Sigtuna was founded around the year 980 and is considered to be the first Swedish city. It flourished as a royal and commercial center for 250 years from the end of the 12th century.

The city is a popular tourist destination with famous landmarks such as the Sigtuna Foundation and the ruins of medieval stone churches located just north of the city center.

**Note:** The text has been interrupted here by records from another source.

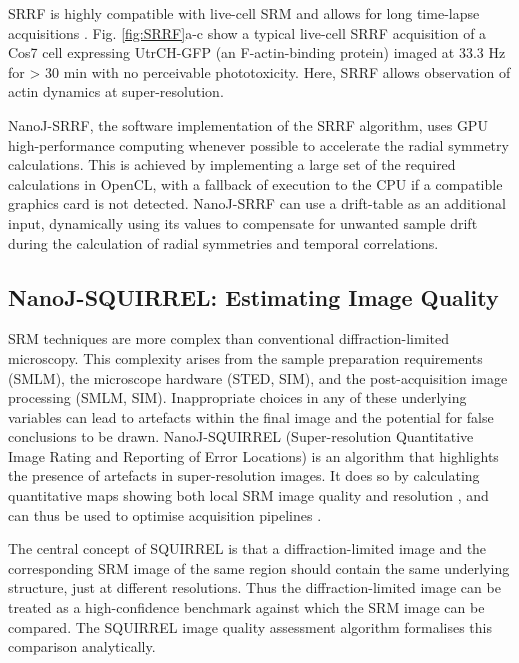  SRRF is highly compatible with live-cell SRM and allows for long time-lapse acquisitions \cite{culley2018srrf}. Fig. \ref{fig:SRRF}a-c show a typical live-cell SRRF acquisition of a Cos7 cell expressing UtrCH-GFP (an F-actin-binding protein) imaged at 33.3 Hz for > 30 min with no perceivable phototoxicity. Here, SRRF allows observation of actin dynamics at super-resolution.
 
 NanoJ-SRRF, the software implementation of the SRRF algorithm, uses GPU high-performance computing whenever possible to accelerate the radial symmetry calculations. This is achieved by implementing a large set of the required calculations in OpenCL, with a fallback of execution to the CPU if a compatible graphics card is not detected. NanoJ-SRRF can use a drift-table as an additional input, dynamically using its values to compensate for unwanted sample drift during the calculation of radial symmetries and temporal correlations.

\subsection*{NanoJ-SQUIRREL: Estimating Image Quality}
SRM techniques are more complex than conventional diffraction-limited microscopy. This complexity arises from the sample preparation requirements (SMLM), the microscope hardware (STED, SIM), and the post-acquisition image processing (SMLM, SIM). Inappropriate choices in any of these underlying variables can lead to artefacts within the final image and the potential for false conclusions to be drawn. NanoJ-SQUIRREL (Super-resolution Quantitative Image Rating and Reporting of Error Locations) is an algorithm that highlights the presence of artefacts in super-resolution images. It does so by calculating quantitative maps showing both local SRM image quality and resolution \cite{culley2018quantitative}, and can thus be used to optimise acquisition pipelines \cite{culley2018srrf}.

 The central concept of SQUIRREL is that a diffraction-limited image and the corresponding SRM image of the same region should contain the same underlying structure, just at different resolutions. Thus the diffraction-limited image can be treated as a high-confidence benchmark against which the SRM image can be compared. The SQUIRREL image quality assessment algorithm formalises this comparison analytically.

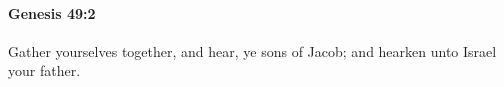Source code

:
		\paragraph{Genesis 49:2} %
			\label{GENESIS-49-2}

			Gather yourselves together, and hear, ye sons of Jacob; and hearken unto Israel your father.


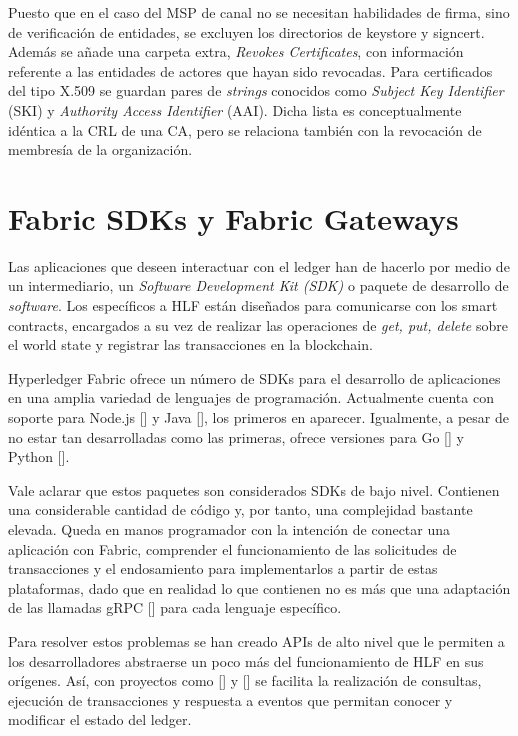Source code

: Puesto que en el caso del MSP de canal no se necesitan habilidades de firma, sino de verificaci\'on de entidades, se excluyen los directorios de keystore y signcert. Adem\'as se a\~nade una carpeta extra, \emph{Revokes Certificates}, con informaci\'on referente a las entidades de actores que hayan sido revocadas. Para certificados del tipo X.509 se guardan pares de \emph{strings} conocidos como \emph{Subject Key Identifier} (SKI) y \emph{Authority Access Identifier} (AAI). Dicha lista es conceptualmente id\'entica a la CRL de una CA, pero se relaciona tambi\'en con la revocaci\'on de membres\'ia de la organizaci\'on.


\section{Fabric SDKs y Fabric Gateways} 

Las aplicaciones que deseen interactuar con el ledger han de hacerlo por medio de un intermediario, un \emph{Software Development Kit (SDK)} o paquete de desarrollo de \emph{software}. Los espec\'ificos a HLF est\'an dise\~nados para comunicarse con los smart contracts, encargados a su vez de realizar las operaciones de \emph{get, put, delete} sobre el world state y registrar las transacciones en la blockchain.%

Hyperledger Fabric ofrece un n\'umero de SDKs para el desarrollo de aplicaciones en una amplia variedad de lenguajes de programaci\'on. Actualmente cuenta con soporte para Node.js [\cite{sdknode}] y Java [\cite{sdkjava}], los primeros en aparecer. Igualmente, a pesar de no estar tan desarrolladas como las primeras, ofrece versiones para Go [\cite{sdkgo}] y Python [\cite{sdkpython}].

Vale aclarar que estos paquetes son considerados SDKs de bajo nivel. Contienen una considerable cantidad de c\'odigo y, por tanto, una complejidad bastante elevada. Queda en manos programador con la intenci\'on de conectar una aplicaci\'on con Fabric, comprender el funcionamiento de las solicitudes de transacciones y el endosamiento para implementarlos a partir de estas plataformas, dado que en realidad lo que contienen no es m\'as que una adaptaci\'on de las llamadas gRPC [\cite{grpc}] para cada lenguaje espec\'ifico.

Para resolver estos problemas se han creado APIs de alto nivel que le permiten a los desarrolladores abstraerse un poco m\'as del funcionamiento de HLF en sus or\'igenes. As\'i, con proyectos como [\cite{fabricgateway}] y [\cite{fabricgatewayjava}] se facilita la realizaci\'on de consultas, ejecuci\'on de transacciones y respuesta a eventos que permitan conocer y modificar el estado del ledger.

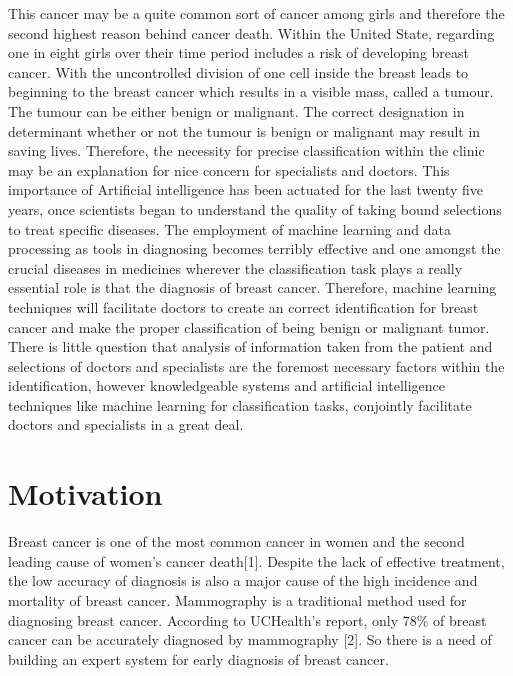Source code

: \documentclass[conference]{IEEEtran}
\begin{document}
This cancer may be a quite common sort of cancer among girls and therefore the
second highest reason behind cancer death. Within the United State, regarding one in eight girls over their time period includes a risk of developing breast cancer. With the uncontrolled division of one cell inside the breast leads to beginning to the breast cancer which results in a visible mass, called a tumour. The tumour can be either benign or malignant. The correct designation in determinant whether or not the tumour is benign or malignant may result in saving lives. Therefore, the necessity for precise classification within the clinic may be an explanation for nice concern for specialists and doctors. This importance of Artificial intelligence has been actuated for the last twenty five years, once scientists began to understand the quality of taking bound selections to treat specific diseases. The employment of machine learning and data processing as tools in diagnosing becomes terribly effective and one amongst the crucial diseases in medicines wherever the classification task plays a really essential role is that the diagnosis of breast cancer. 
Therefore, machine learning techniques will facilitate doctors to create an correct identification for breast cancer and make the proper classification of being benign or malignant tumor. There is little question that analysis of information taken from the patient and selections of doctors and specialists are the foremost necessary factors within the identification, however knowledgeable systems and artificial intelligence techniques like machine learning for classification tasks, conjointly facilitate doctors and specialists in a great deal.

\section{Motivation}
Breast cancer is one of the most common cancer in women and the second leading cause of women’s cancer death[1]. Despite the lack of effective treatment, the low accuracy of diagnosis is also a major cause of the high incidence and mortality of breast cancer. Mammography is a traditional method used for diagnosing breast cancer. According to UCHealth’s report, only 78\% of breast cancer can be accurately diagnosed by mammography [2]. So there is a need of building an expert system for early diagnosis of breast cancer.
\end{document}
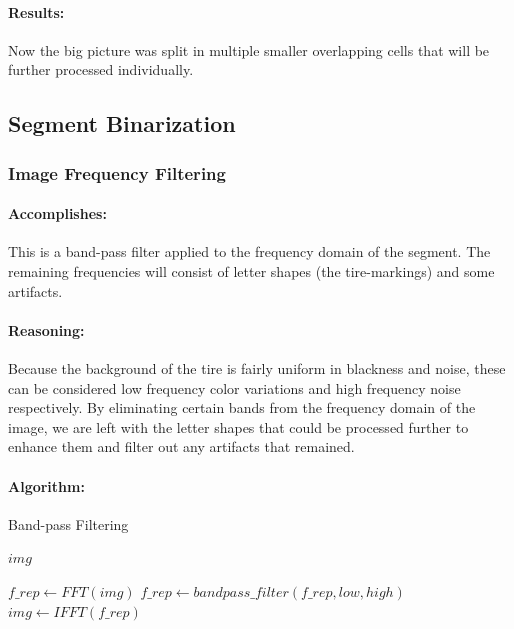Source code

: \paragraph*{Results:}\mbox{}\par
Now the big picture was split in multiple smaller overlapping cells that will be further processed individually.

\subsection{Segment Binarization}

\subsubsection{Image Frequency Filtering}
\label{subsubsec:frequency-filtering}

\paragraph*{Accomplishes:}\mbox{}\par
This is a band-pass filter applied to the frequency domain of the segment. The remaining frequencies will consist of letter shapes (the tire-markings) and some artifacts.

\paragraph*{Reasoning:}\mbox{}\par
Because the background of the tire is fairly uniform in blackness and noise, these can be considered low frequency color variations and high frequency noise respectively. By eliminating certain bands from the frequency domain of the image, we are left with the letter shapes that could be processed further to enhance them and filter out any artifacts that remained.

\paragraph*{Algorithm:}\mbox{}\par

\begin{algorithm}
    \caption{Band-pass Filtering}\label{alg:frequency-filtering}
    \begin{algorithmic}[1]
        \Require $img$

        \State $f\_rep \gets FFT(img)$
        \State $f\_rep \gets bandpass\_filter(f\_rep, low, high)$
        \State $img \gets IFFT(f\_rep)$

    \end{algorithmic}
\end{algorithm}

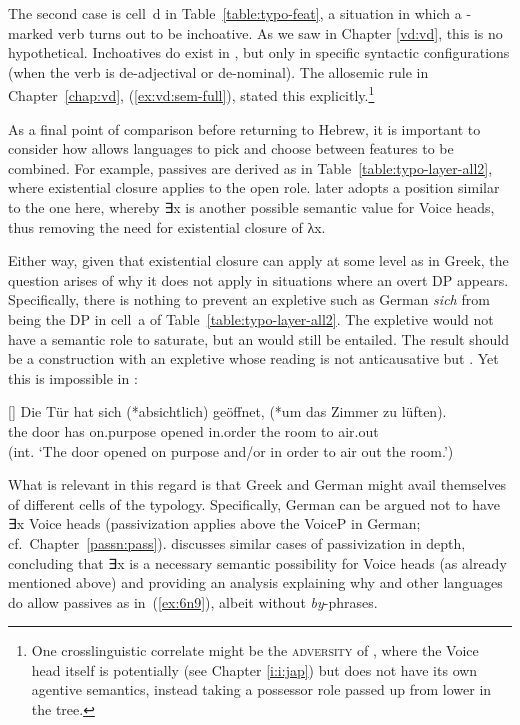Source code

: \begin{exe}
\begin{xlist}
\begin{exe}
\begin{exe}
\begin{xlist}
\begin{exe}
\begin{exe}
\begin{exe}
\begin{exe}
\begin{exe}
\begin{xlist}
The second case is cell~d in Table~\ref{table:typo-feat}, a situation in which a -marked verb turns out to be inchoative. As we saw in Chapter \ref{vd:vd}, this is no hypothetical. Inchoatives do exist in {\thif}, but only in specific syntactic configurations (when the verb is de-adjectival or de-nominal). The allosemic rule in Chapter~\ref{chap:vd}, (\ref{ex:vd:sem-full}), stated this explicitly.\footnote{One crosslinguistic correlate might be the \textsc{adversity } of  \citep{pylkkanen08,woodmarantz17}, where the Voice head itself is potentially {\vd} (see Chapter \ref{i:i:jap}) but does not have its own agentive semantics, instead taking a possessor role passed up from lower in the tree.}

As a final point of comparison before returning to Hebrew, it is important to consider how  allows languages to pick and choose between features to be combined. For example,  passives are derived as in Table~\ref{table:typo-layer-all2}, where existential closure applies to the open  role. \cite{schaefer17oup} later adopts a position similar to the one here, whereby ∃x is another possible semantic value for Voice heads, thus removing the need for existential closure of λx. 

Either way, given that existential closure can apply at some level as in Greek, the question arises of why it does not apply in situations where an overt DP appears. Specifically, there is nothing to prevent an expletive such as German \emph{sich} from being the DP in cell~a of Table~\ref{table:typo-layer-all2}. The expletive would not have a semantic role to saturate, but an  would still be entailed. The result should be a construction with an expletive whose reading is not anticausative but . Yet this is impossible in :
 \begin{exe}
\ex   \label{ex:6n9}
[] 	{ \gll Die T\"ur hat sich (*absichtlich) ge\"offnet, (*um das Zimmer zu l\"uften).\\
 	  the door has  \phantom{(*}on.purpose opened \phantom{(*}in.order the room to air.out\\
 	\glt (int. `The door opened on purpose and/or in order to air out the room.') } 
	
 \z 

What is relevant in this regard is that Greek and German might avail themselves of different cells of the typology. Specifically, German can be argued not to have ∃x Voice heads (passivization applies above the VoiceP in German; cf.~Chapter~\ref{passn:pass}). \cite{schaefer17oup} discusses similar cases of passivization in depth, concluding that ∃x is a necessary semantic possibility for Voice heads (as already mentioned above) and providing an analysis explaining why  and other languages do allow passives as in~(\ref{ex:6n9}), albeit without \emph{by}-phrases. 


\end{exe}
\end{xlist}
\end{exe}
\end{exe}
\end{exe}
\end{exe}
\end{exe}
\end{xlist}
\end{exe}
\end{exe}
\end{xlist}
\end{exe}
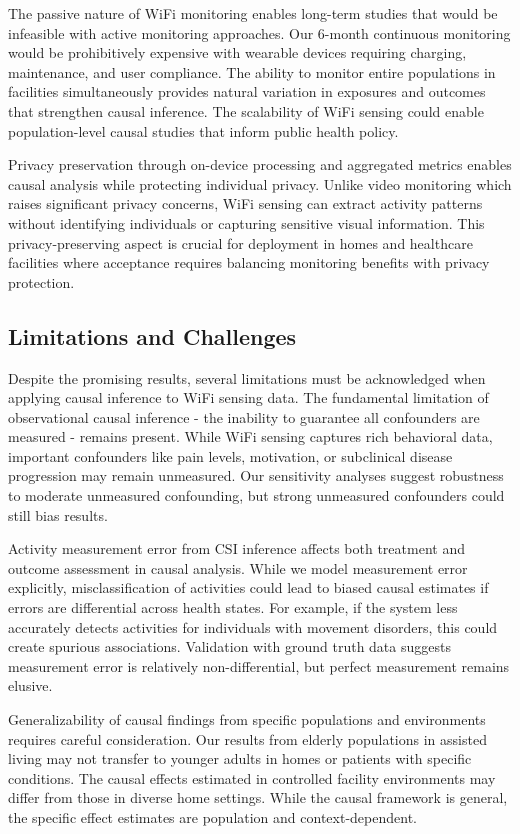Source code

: \documentclass[journal]{IEEEtran}
\begin{document}
The passive nature of WiFi monitoring enables long-term studies that would be infeasible with active monitoring approaches. Our 6-month continuous monitoring would be prohibitively expensive with wearable devices requiring charging, maintenance, and user compliance. The ability to monitor entire populations in facilities simultaneously provides natural variation in exposures and outcomes that strengthen causal inference. The scalability of WiFi sensing could enable population-level causal studies that inform public health policy.

Privacy preservation through on-device processing and aggregated metrics enables causal analysis while protecting individual privacy. Unlike video monitoring which raises significant privacy concerns, WiFi sensing can extract activity patterns without identifying individuals or capturing sensitive visual information. This privacy-preserving aspect is crucial for deployment in homes and healthcare facilities where acceptance requires balancing monitoring benefits with privacy protection.

\subsection{Limitations and Challenges}

Despite the promising results, several limitations must be acknowledged when applying causal inference to WiFi sensing data. The fundamental limitation of observational causal inference - the inability to guarantee all confounders are measured - remains present. While WiFi sensing captures rich behavioral data, important confounders like pain levels, motivation, or subclinical disease progression may remain unmeasured. Our sensitivity analyses suggest robustness to moderate unmeasured confounding, but strong unmeasured confounders could still bias results.

Activity measurement error from CSI inference affects both treatment and outcome assessment in causal analysis. While we model measurement error explicitly, misclassification of activities could lead to biased causal estimates if errors are differential across health states. For example, if the system less accurately detects activities for individuals with movement disorders, this could create spurious associations. Validation with ground truth data suggests measurement error is relatively non-differential, but perfect measurement remains elusive.

Generalizability of causal findings from specific populations and environments requires careful consideration. Our results from elderly populations in assisted living may not transfer to younger adults in homes or patients with specific conditions. The causal effects estimated in controlled facility environments may differ from those in diverse home settings. While the causal framework is general, the specific effect estimates are population and context-dependent.
\end{document}
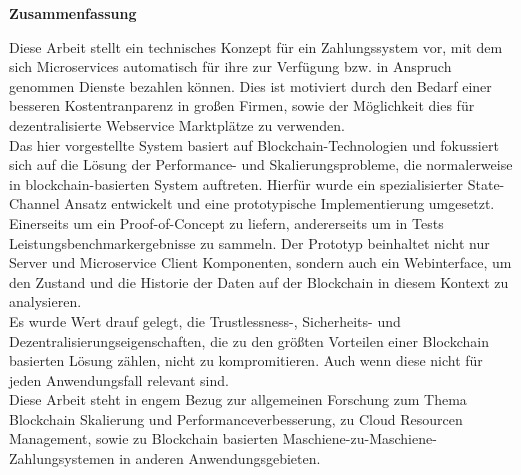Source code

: \thispagestyle{empty}
\vspace*{0.2cm}

\begin{center}
    \textbf{Zusammenfassung}
\end{center}

\vspace*{0.2cm}

\noindent

Diese Arbeit stellt ein technisches Konzept f\"ur ein Zahlungssystem vor, mit dem sich Microservices automatisch f\"ur ihre zur Verf\"ugung bzw. in Anspruch genommen Dienste bezahlen k\"onnen. Dies ist motiviert durch den Bedarf einer besseren Kostentranparenz in gro\ss{}en Firmen, sowie der M\"oglichkeit dies f\"ur dezentralisierte Webservice Marktpl\"atze zu verwenden.\\

Das hier vorgestellte System basiert auf Blockchain-Technologien und fokussiert sich auf die L\"osung der Performance- und Skalierungsprobleme, die normalerweise in blockchain-basierten System auftreten. Hierf\"ur wurde ein spezialisierter State-Channel Ansatz entwickelt und eine prototypische Implementierung umgesetzt. Einerseits um ein Proof-of-Concept zu liefern, andererseits um in Tests Leistungsbenchmarkergebnisse zu sammeln. Der Prototyp beinhaltet nicht nur Server und Microservice Client Komponenten, sondern auch ein Webinterface, um den Zustand und die Historie der Daten auf der Blockchain in diesem Kontext zu analysieren.\\

Es wurde Wert drauf gelegt, die Trustlessness-, Sicherheits- und Dezentralisierungseigenschaften, die zu den gr\"o\ss{}ten Vorteilen einer Blockchain basierten L\"osung z\"ahlen, nicht zu kompromitieren. Auch wenn diese nicht f\"ur jeden Anwendungsfall relevant sind.\\

Diese Arbeit steht in engem Bezug zur allgemeinen Forschung zum Thema Blockchain Skalierung und Performanceverbesserung, zu Cloud Resourcen Management, sowie zu Blockchain basierten Maschiene-zu-Maschiene-Zahlungsystemen in anderen Anwendungsgebieten.
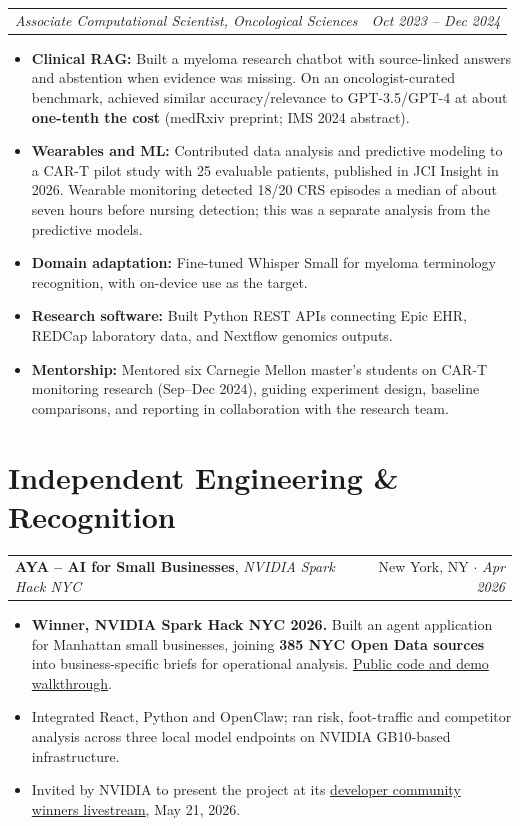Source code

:\documentclass[letterpaper,11pt]{article}
\makeatletter
\newcommand{\role}[2]{%
  \begin{tabularx}{\textwidth}{@{}X r@{}}
    \textit{#1} & \textit{#2} \\
  \end{tabularx}\vspace{-3pt}}
\newenvironment{bullets}{\begin{itemize}[leftmargin=12pt,itemsep=2pt,parsep=0pt,topsep=1.5pt]}{\end{itemize}\vspace{3pt}}
\newcommand{\lead}[1]{\textbf{#1}}
\newcommand{\centry}[4]{%
  \begin{tabularx}{\textwidth}{@{}X r@{}}
    \textbf{#1}, \textit{#2} & #3 $\cdot$ \textit{#4} \\
  \end{tabularx}\vspace{-3pt}}
\makeatother
\begin{document}
\role{Associate Computational Scientist, Oncological Sciences}{Oct 2023 -- Dec 2024}
\begin{bullets}
  \item \lead{Clinical RAG:} Built a myeloma research chatbot with source-linked answers and abstention when evidence was missing.
  On an oncologist-curated benchmark, achieved similar accuracy/relevance to GPT-3.5/GPT-4 at about \textbf{one-tenth the cost}
  (medRxiv preprint; IMS 2024 abstract).
  \item \lead{Wearables and ML:} Contributed data analysis and predictive modeling to a CAR-T pilot study with 25 evaluable patients,
  published in JCI Insight in 2026. Wearable monitoring detected 18/20 CRS episodes a median of about seven hours before
  nursing detection; this was a separate analysis from the predictive models.
  \item \lead{Domain adaptation:} Fine-tuned Whisper Small for myeloma terminology recognition, with on-device use as the target.
  \item \lead{Research software:} Built Python REST APIs connecting Epic EHR, REDCap laboratory data, and Nextflow genomics outputs.
  \item \lead{Mentorship:} Mentored six Carnegie Mellon master's students on CAR-T monitoring research (Sep--Dec 2024), guiding
  experiment design, baseline comparisons, and reporting in collaboration with the research team.
\end{bullets}

\section{Independent Engineering \& Recognition}
\centry{AYA -- AI for Small Businesses}{NVIDIA Spark Hack NYC}{New York, NY}{Apr 2026}
\begin{bullets}
  \item \textbf{Winner, NVIDIA Spark Hack NYC 2026.} Built an agent application for Manhattan small businesses, joining \textbf{385 NYC Open Data
  sources} into business-specific briefs for operational analysis. \href{https://github.com/Ali-Maq/aya-ai-for-small-businesses}{Public code and demo walkthrough}.
  \item Integrated React, Python and OpenClaw; ran risk, foot-traffic and competitor analysis across three local model endpoints
  on NVIDIA GB10-based infrastructure.
  \item Invited by NVIDIA to present the project at its \href{https://www.linkedin.com/events/7462280238631403520/}{developer community winners livestream}, May 21, 2026.
\end{bullets}
\end{document}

According to Countryaah, Stockholm is the capital of Sweden and the country’s political and economic center. The city is believed to have developed during the period 1260-1280 and the name Stockholm was mentioned in writing for the first time in 1252. Stockholm was mentioned as the capital for the first time in 1436.

Stockholm Municipality has been marketing the region since 2006 as The Capital of Scandinavia, which is based on the claims to be both Scandinavia’s natural center, its economic center and leading cultural city. This has received criticism from other Scandinavian capitals.

The metropolitan region Greater Stockholm includes all municipalities in Stockholm County, including Norrtälje, Nykvarn, Södertälje and Nynäshamn, which were previously excluded. Greater Stockholm has a population of almost two million.

Three of UNESCO’s world heritage sites, Drottningholm Castle and Birka (both in Ekerö municipality), and Skogskyrkogården (Stockholm municipality), are located in the Stockholm area. Stockholm is one of the world’s most museum-dense cities, with around 70 museums, which are visited by more than 9 million people every year.


Uppsala is Sweden’s fourth largest city. Characteristic of Uppsala are the Fyrisån river, the cathedral and the castle. A sensitivity to the so-called Uppsala silhouette (the cathedral and the castle seen from a distance) has long characterized Uppsala’s urban planning and is one of several reasons why the number of buildings higher than 5-6 storeys is small. The 1643 city plan still characterizes the city center’s street network. The main square, with its closed corners and four converging main streets, is a unique site from the time of the great powers. The different parts of the city have a character that varies from small town in the more central parts to large town, for example in parts of Luthagen. There are therefore both picturesque and magnificent views to experience in Uppsala if you look in the “right direction”.

Among the city’s tourist destinations are the cathedral, the castle, Old Uppsala with Uppsala mounds and Valsgärde burial ground, the university environments and the Linnaeus monuments. The cathedral has a large number of prominent tombs, including Gustav Vasas, Carl von Linnés and Bruno Liljefors. Dag Hammarskjöld’s and Gustaf Fröding’s graveyard is in Uppsala’s old cemetery. The castle was, among other things, the scene of the Sturemorden.


Visby is Gotland’s largest city and is located on Gotland’s west coast. Visby, like the whole of Gotland, is visited by many tourists. An annual medieval week has been organized in Visby since 1984. The Hanseatic city of Visby has been a UNESCO World Heritage Site since 1995.

Visby has a disproportionately large range of restaurant and food businesses that are open all year round (about 30), but in the summer the number rises to more than double.